TASK TO COMPLETE: Only the lines from the start of the data to the line containing "## generativeai", both included, should be output, exactly and without pictures.

+++

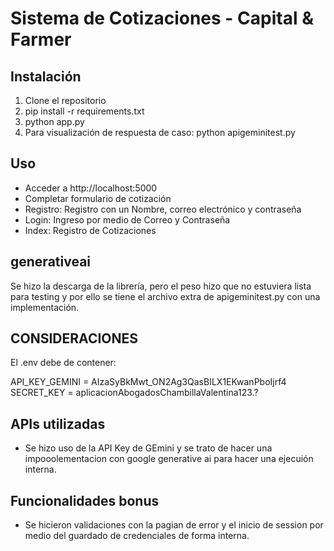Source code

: # Sistema de Cotizaciones - Capital & Farmer

## Instalación
1. Clone el repositorio
2. pip install -r requirements.txt
3. python app.py
4. Para visualización de respuesta de caso: python apigeminitest.py

## Uso
- Acceder a http://localhost:5000
- Completar formulario de cotización
- Registro: Registro con un Nombre, correo electrónico y contraseña
- Login: Ingreso por medio de Correo y Contraseña
- Index: Registro de Cotizaciones

## generativeai

Se hizo la descarga de la librería, pero el peso hizo que no estuviera lista para testing y por ello se tiene el archivo extra de apigeminitest.py con una implementación.

## CONSIDERACIONES

El .env debe de contener:

API_KEY_GEMINI = AIzaSyBkMwt_ON2Ag3QasBILX1EKwanPboIjrf4
SECRET_KEY = aplicacionAbogadosChambillaValentina123.?

## APIs utilizadas
- Se hizo uso de la API Key de GEmini y se trato de hacer una impooolementacion con google generative ai para hacer una ejecuión interna.

## Funcionalidades bonus
- Se hicieron validaciones con la pagian de error y el inicio de session por medio del guardado de credenciales de forma interna.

+++

SOLUTION FOR THIS PROBLEM:
Source code

: # Sistema de Cotizaciones - Capital & Farmer

## Instalación
1. Clone el repositorio
2. pip install -r requirements.txt
3. python app.py
4. Para visualización de respuesta de caso: python apigeminitest.py

## Uso
- Acceder a http://localhost:5000
- Completar formulario de cotización
- Registro: Registro con un Nombre, correo electrónico y contraseña
- Login: Ingreso por medio de Correo y Contraseña
- Index: Registro de Cotizaciones

## generativeai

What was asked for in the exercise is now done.